CMOS (Complementary MOS) pairs NMOS and PMOS transistors together so that in any logic state, one transistor type is OFF — meaning static power consumption is near zero. This complementary design is why CMOS dominates: billions of transistors can operate without melting the chip. Every modern processor, memory chip, and SoC uses CMOS technology.
CMOS Process Flow
1. Substrate Preparation
- Start with a p-type silicon wafer (300mm diameter for advanced nodes).
- Grow a thin epitaxial silicon layer for uniform crystal quality.
- Create isolation structures (STI — Shallow Trench Isolation) by etching trenches and filling with oxide to electrically separate individual transistors.
2. Well Formation
- N-well: Implant phosphorus ions into regions where PMOS transistors will be built. The n-well provides the correct substrate polarity for PMOS operation.

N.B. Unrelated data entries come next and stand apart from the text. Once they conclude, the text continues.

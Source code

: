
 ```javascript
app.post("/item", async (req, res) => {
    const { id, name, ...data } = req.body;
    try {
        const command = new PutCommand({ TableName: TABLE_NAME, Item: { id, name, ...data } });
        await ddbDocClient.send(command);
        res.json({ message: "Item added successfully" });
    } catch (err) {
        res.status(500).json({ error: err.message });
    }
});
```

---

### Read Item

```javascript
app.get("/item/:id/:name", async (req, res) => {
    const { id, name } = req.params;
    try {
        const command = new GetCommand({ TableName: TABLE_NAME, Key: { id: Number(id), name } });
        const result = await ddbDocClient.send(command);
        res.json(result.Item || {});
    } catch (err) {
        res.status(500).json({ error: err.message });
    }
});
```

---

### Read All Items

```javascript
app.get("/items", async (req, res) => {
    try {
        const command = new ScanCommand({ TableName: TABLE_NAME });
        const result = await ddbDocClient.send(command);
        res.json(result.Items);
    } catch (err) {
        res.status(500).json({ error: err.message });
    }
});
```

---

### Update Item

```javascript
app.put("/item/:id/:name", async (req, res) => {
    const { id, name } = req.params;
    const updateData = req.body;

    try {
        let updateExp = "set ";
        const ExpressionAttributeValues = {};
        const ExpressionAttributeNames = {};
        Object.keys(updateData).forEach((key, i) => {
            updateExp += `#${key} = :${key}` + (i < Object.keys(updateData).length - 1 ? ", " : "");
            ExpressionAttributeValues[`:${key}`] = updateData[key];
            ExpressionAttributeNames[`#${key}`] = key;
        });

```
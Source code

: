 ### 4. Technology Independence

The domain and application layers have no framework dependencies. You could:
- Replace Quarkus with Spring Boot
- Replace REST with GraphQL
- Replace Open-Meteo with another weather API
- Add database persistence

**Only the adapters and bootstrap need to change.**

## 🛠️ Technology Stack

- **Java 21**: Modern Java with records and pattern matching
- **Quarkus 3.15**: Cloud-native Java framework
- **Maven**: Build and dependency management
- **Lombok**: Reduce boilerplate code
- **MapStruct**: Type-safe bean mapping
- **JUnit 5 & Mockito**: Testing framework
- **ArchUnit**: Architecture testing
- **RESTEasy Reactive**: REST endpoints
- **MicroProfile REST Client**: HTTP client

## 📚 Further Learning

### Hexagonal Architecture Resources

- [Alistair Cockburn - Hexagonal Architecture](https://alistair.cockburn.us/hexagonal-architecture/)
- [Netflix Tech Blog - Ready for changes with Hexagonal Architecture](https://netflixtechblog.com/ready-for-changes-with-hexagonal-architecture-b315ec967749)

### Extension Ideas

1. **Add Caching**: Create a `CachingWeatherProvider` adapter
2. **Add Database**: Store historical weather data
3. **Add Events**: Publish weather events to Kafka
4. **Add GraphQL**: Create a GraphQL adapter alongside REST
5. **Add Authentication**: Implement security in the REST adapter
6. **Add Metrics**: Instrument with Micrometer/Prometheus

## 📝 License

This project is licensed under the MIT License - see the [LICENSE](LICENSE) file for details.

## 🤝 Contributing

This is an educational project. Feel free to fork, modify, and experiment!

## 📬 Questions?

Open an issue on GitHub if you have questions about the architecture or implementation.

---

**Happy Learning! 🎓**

- P-well: Implant boron ions for NMOS regions (in twin-well processes).
- Drive-in Anneal: High-temperature step (~1000C) to diffuse dopants to the desired depth and activate them.
3. Gate Stack Formation
- Gate Oxide: Grow ultra-thin oxide layer (historically SiO2, now high-k dielectrics like HfO2 at ~1-2nm equivalent oxide thickness).
- Gate Electrode: Deposit polysilicon (legacy) or metal gate (modern HKMG — High-K Metal Gate process). Metal gates eliminate poly depletion and improve performance.
- Gate Patterning: Lithography and etch define the gate length — the critical dimension that determines the technology node. At 7nm and below, EUV lithography and multi-patterning are required.
4. Source/Drain Formation
- LDD (Lightly Doped Drain): Low-dose implant to reduce hot-carrier effects at the drain edge.
- Spacer Formation: Deposit and etch silicon nitride spacers on gate sidewalls to offset the heavy source/drain implant from the channel.
- Heavy Implant: High-dose arsenic (NMOS) or boron (PMOS) implant to form low-resistance source/drain regions.
- Activation Anneal: Rapid thermal anneal (RTA) or laser spike anneal to activate dopants while minimizing diffusion.
5. Silicidation (Salicide)
- Deposit a metal (cobalt, nickel, or titanium) and react it with exposed silicon to form low-resistance silicide contacts on gate, source, and drain. This reduces parasitic resistance that limits switching speed.
6. Contact and Local Interconnect
- Deposit interlayer dielectric (ILD).
- Etch contact holes down to silicided source/drain/gate.
- Fill with tungsten (W) plugs using CVD.
- This creates the vertical connections from transistors to the first metal layer.
7. Back-End-of-Line (BEOL) Metallization
- Build multiple metal layers (10-15+ layers at advanced nodes) using the dual-damascene process:
- Etch trenches and vias in low-k dielectric.
- Deposit barrier (TaN/Ta) and seed layers.
- Electroplate copper to fill trenches.
- CMP (Chemical Mechanical Polishing) to planarize.
- Lower metal layers (M1-M3): Fine pitch for local routing.
- Upper metal layers: Wider pitch for power distribution and global signals.
8. Passivation and Pad Formation
- Deposit final passivation layers (silicon nitride, polyimide) to protect the chip.
- Open bond pad windows for external connections (wire bonding or flip-chip bumps).
Advanced CMOS Variations
- FinFET (3D Transistor): The channel wraps around a vertical fin, providing better gate control. Standard from 22nm through 5nm nodes.
- Gate-All-Around (GAA/Nanosheet): Gate surrounds the channel on all four sides — better electrostatics than FinFET. Samsung 3nm GAA and Intel 20A RibbonFET.
- CFET (Complementary FET): Stack NMOS on top of PMOS vertically to reduce area by ~50%. Research stage for 1nm and beyond.
- Backside Power Delivery (BSPDN): Route power through the wafer backside, freeing front-side metal layers for signals. Intel PowerVia at Intel 20A.
The CMOS process is the manufacturing backbone of the semiconductor industry — a precisely choreographed sequence of deposition, patterning, etching, and implantation steps that transforms a bare silicon wafer into a chip containing billions of transistors.